Those of us who have visited Socialist counties in Europe know that if a Communist government were to be established in Britain the West End would be cleared up overnight, and the ugly features of our permissive society would be changed within a matter of days. And heaven help the porn merchants and all engaged in the making of fortunes through the commercial exploitation of sex. 62

Sixteen Labor MPs signed a motion “marveling at the innocence” of Stockwood’s understanding of Communist regimes. Another fifty backbenchers supported a motion supporting the archbishops against his criticisms. One told the Guardian, “The Marxists seem now to have penetrated the higher echelons of the established Church.” 63The Soviet embassy, possibly on the initiative of the residency, established what a KGB file describes as “close contact” with Stockwood.

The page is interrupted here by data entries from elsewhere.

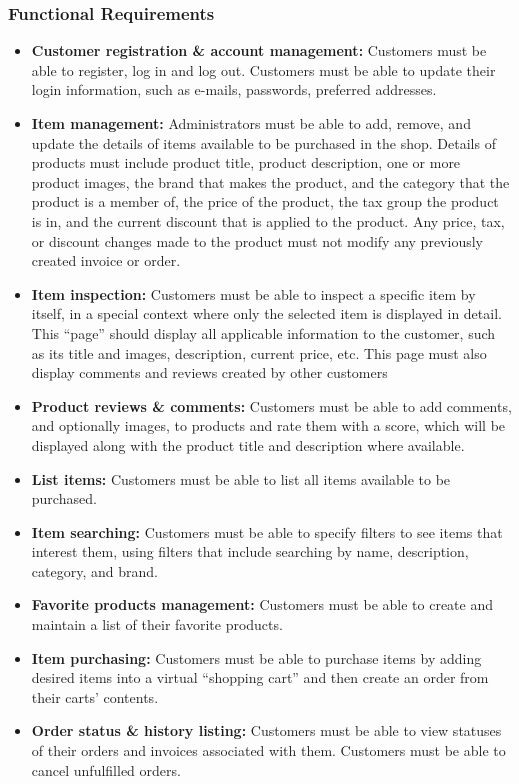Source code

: \documentclass[twoside,a4paper,journal]{IEEEtran}
\begin{document}
\subsubsection{Functional Requirements}
\begin{itemize}
  \item \textbf{Customer registration \& account management:}
    Customers must be able to register, log in and log out. Customers
    must be able to update their login information, such as e-mails, passwords,
    preferred addresses.
  \item \textbf{Item management:} Administrators must be
    able to add, remove, and update the details of items available to be
    purchased in the shop. Details of products must include product title,
    product description, one or more product images, the brand that makes the
    product, and the category that the product is a member of, the price of the
    product, the tax
    group the product is in, and the current discount that is applied to the
    product. Any price, tax, or discount changes made to the product must not
    modify any previously created invoice or order.
  \item \textbf{Item inspection:} Customers must be able
    to inspect a specific item by itself, in a special context where only the
    selected item is displayed in detail. This ``page'' should display all applicable
    information to the customer, such as its title and images, description, current
    price, etc. This page must also display comments and reviews created by other
    customers
  \item \textbf{Product reviews \& comments:} Customers
    must be able to add comments, and optionally images, to products and rate them
    with a score, which will be displayed along with the product title and
    description where available.
  \item \textbf{List items:} Customers must be able to
   list all items available to be purchased.
  \item \textbf{Item searching:} Customers must be able to
    specify filters to see items that interest them, using filters that include
    searching by name, description, category, and brand.
  \item \textbf{Favorite products management:} Customers
   must be able to create and maintain a list of their favorite products.
  \item \textbf{Item purchasing:} Customers must be able
    to purchase items by adding desired items into a virtual ``shopping cart''
    and then create an order from their carts' contents.
  \item \textbf{Order status \& history listing:}
    Customers must be able to view statuses of
    their orders and invoices associated with them. Customers must be able to
    cancel unfulfilled orders.
\end{itemize}
\end{document}
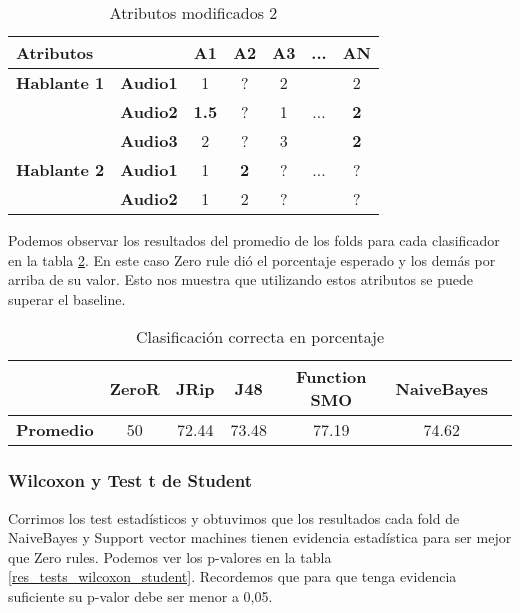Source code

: \begin{table}[H]
	\centering
	\begin{tabular}{|l|l|ccccc|}
		\hline
		\multicolumn{2}{|l|}{Atributos} & A1 & A2 & A3 & ... & AN \\
		\hline 
		\textbf{Hablante 1} & \textbf{Audio1} & 1 & ? & 2 & & 2\\
		& \textbf{Audio2} & \textbf{1.5} & ? & 1 & ... & \textbf{2} \\
		& \textbf{Audio3} & 2 & ? & 3 & & \textbf{2} \\
		\hline
		\textbf{Hablante 2} & \textbf{Audio1} & 1 & \textbf{2} & ? & ... & ? \\
		& \textbf{Audio2} & 1 & 2 & ? & & ? \\
		\hline
	\end{tabular}
	\caption{Atributos modificados 2}
	\label{attr_mod}
\end{table}

Podemos observar los resultados del promedio de los folds para cada clasificador en la tabla \ref{class_corr_en_pct}. En este caso Zero rule dió el porcentaje esperado y los demás por arriba de su valor. Esto nos muestra que utilizando estos atributos se puede superar el baseline.

\begin{table}[H]
	\centering
	\begin{tabular}{|l|c|c|c|c|c|c|}
		\hline
		\textbf{}  & \textbf{ZeroR} & \textbf{JRip} & \textbf{J48} & \textbf{Function SMO} & \textbf{NaiveBayes} \\ \hline
		\textbf{Promedio} & 50 & 72.44 & 73.48 & 77.19 & 74.62 \\ \hline
	\end{tabular}
	\caption{Clasificación correcta en porcentaje}
	\label{class_corr_en_pct}
\end{table}

\subsubsection{Wilcoxon y Test t de Student}

Corrimos los test estadísticos y obtuvimos que los resultados cada fold de NaiveBayes y Support vector machines tienen evidencia estadística para ser mejor que Zero rules. Podemos ver los p-valores en la tabla \ref{res_tests_wilcoxon_student}. Recordemos que para que tenga evidencia suficiente su p-valor debe ser menor a 0,05.

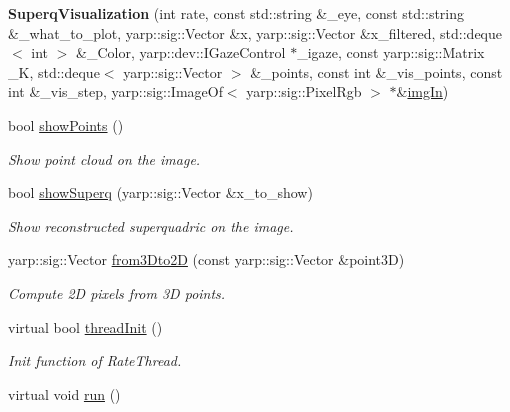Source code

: \begin{DoxyCompactItemize}
\item 
{\bfseries Superq\-Visualization} (int rate, const std\-::string \&\-\_\-eye, const std\-::string \&\-\_\-what\-\_\-to\-\_\-plot, yarp\-::sig\-::\-Vector \&x, yarp\-::sig\-::\-Vector \&x\-\_\-filtered, std\-::deque$<$ int $>$ \&\-\_\-\-Color, yarp\-::dev\-::\-I\-Gaze\-Control $\ast$\-\_\-igaze, const yarp\-::sig\-::\-Matrix \-\_\-\-K, std\-::deque$<$ yarp\-::sig\-::\-Vector $>$ \&\-\_\-points, const int \&\-\_\-vis\-\_\-points, const int \&\-\_\-vis\-\_\-step, yarp\-::sig\-::\-Image\-Of$<$ yarp\-::sig\-::\-Pixel\-Rgb $>$ $\ast$\&\hyperlink{classSuperqVisualization_a884771e5af001207eb1ba6e9ac15f8a1}{img\-In})\label{classSuperqVisualization_ae6d66a2ecd9c3d544c930e67f89d7d61}

\item 
bool \hyperlink{classSuperqVisualization_aea374f59e3b941e688c1ddafad8896b9}{show\-Points} ()
\begin{DoxyCompactList}\small\item\em Show point cloud on the image. \end{DoxyCompactList}\item 
bool \hyperlink{classSuperqVisualization_aa763f8f73c82d4de1d47b03ae9d2e276}{show\-Superq} (yarp\-::sig\-::\-Vector \&x\-\_\-to\-\_\-show)
\begin{DoxyCompactList}\small\item\em Show reconstructed superquadric on the image. \end{DoxyCompactList}\item 
yarp\-::sig\-::\-Vector \hyperlink{classSuperqVisualization_aff405a4d0ad916decad09f923e319be6}{from3\-Dto2\-D} (const yarp\-::sig\-::\-Vector \&point3\-D)
\begin{DoxyCompactList}\small\item\em Compute 2\-D pixels from 3\-D points. \end{DoxyCompactList}\item 
virtual bool \hyperlink{classSuperqVisualization_a93dc1583d46a71bbcc4e4ef7f65820b9}{thread\-Init} ()\label{classSuperqVisualization_a93dc1583d46a71bbcc4e4ef7f65820b9}

\begin{DoxyCompactList}\small\item\em Init function of Rate\-Thread. \end{DoxyCompactList}\item 
virtual void \hyperlink{classSuperqVisualization_a46d689c65cec6c04d3fffdbfbbd1838b}{run} ()\label{classSuperqVisualization_a46d689c65cec6c04d3fffdbfbbd1838b}


\end{DoxyCompactItemize}
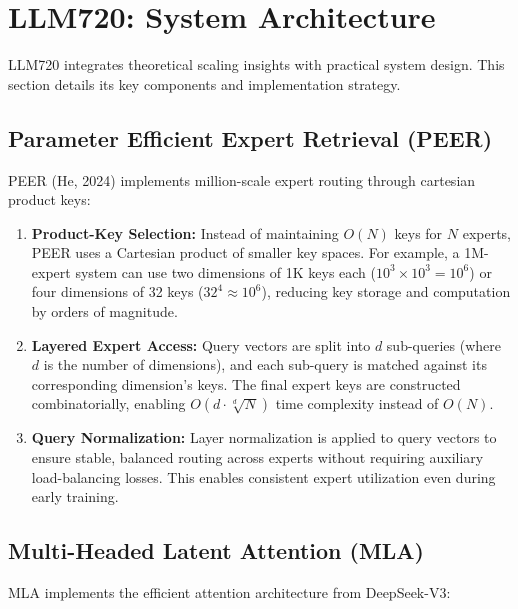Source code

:\documentclass[11pt]{article}
\begin{document}
\section{LLM720: System Architecture}\label{sec:system}

LLM720 integrates theoretical scaling insights with practical system design. This section details its key components and implementation strategy.

\subsection{Parameter Efficient Expert Retrieval (PEER)}

PEER (He, 2024) implements million-scale expert routing through cartesian product keys:

\begin{enumerate}
    \item \textbf{Product-Key Selection:} Instead of maintaining $O(N)$ keys for $N$ experts, PEER uses a Cartesian product of smaller key spaces. For example, a 1M-expert system can use two dimensions of 1K keys each ($10^3 \times 10^3 = 10^6$) or four dimensions of 32 keys ($32^4 \approx 10^6$), reducing key storage and computation by orders of magnitude.
    
    \item \textbf{Layered Expert Access:} Query vectors are split into $d$ sub-queries (where $d$ is the number of dimensions), and each sub-query is matched against its corresponding dimension's keys. The final expert keys are constructed combinatorially, enabling $O(d \cdot \sqrt[d]{N})$ time complexity instead of $O(N)$.
    
    \item \textbf{Query Normalization:} Layer normalization is applied to query vectors to ensure stable, balanced routing across experts without requiring auxiliary load-balancing losses. This enables consistent expert utilization even during early training.
\end{enumerate}

\subsection{Multi-Headed Latent Attention (MLA)}

MLA implements the efficient attention architecture from DeepSeek-V3:
\end{document}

Hopes in the residency of the bishop’s potential for active measures reached their peak when he arranged a dinner party with Gordon McLennan, general secretary of the British Communist Party, as guest of honor, to which, apparently, at least one Soviet official (who, unknown to Stockwood, was a KGB officer) was also invited. 64Though Mitrokhin’s note on the dinner is tantalizingly brief, it seems to have been a boisterous evening. Stockwood frequently drank heavily at dinner parties to the extent that his friend Princess Margaret sometimes feared for the furniture at Kensington Palace. 65Over dinner Stockwood asked McLennan what the Communist Party thought about the Church of England. McLennan replied that the Church was a “moral force in society,” but regretted that, “Unlike before and during the War, we do not see members of the clergy at progressive meetings and demonstrations.” Stockwood retorted, “We also don’t see you at demonstrations at the Soviet embassy!” 66The residency seems to have concluded reluctantly that the Bishop’s tendency to launch into criticisms of the Soviet Union rendered him unsuitable for active measures.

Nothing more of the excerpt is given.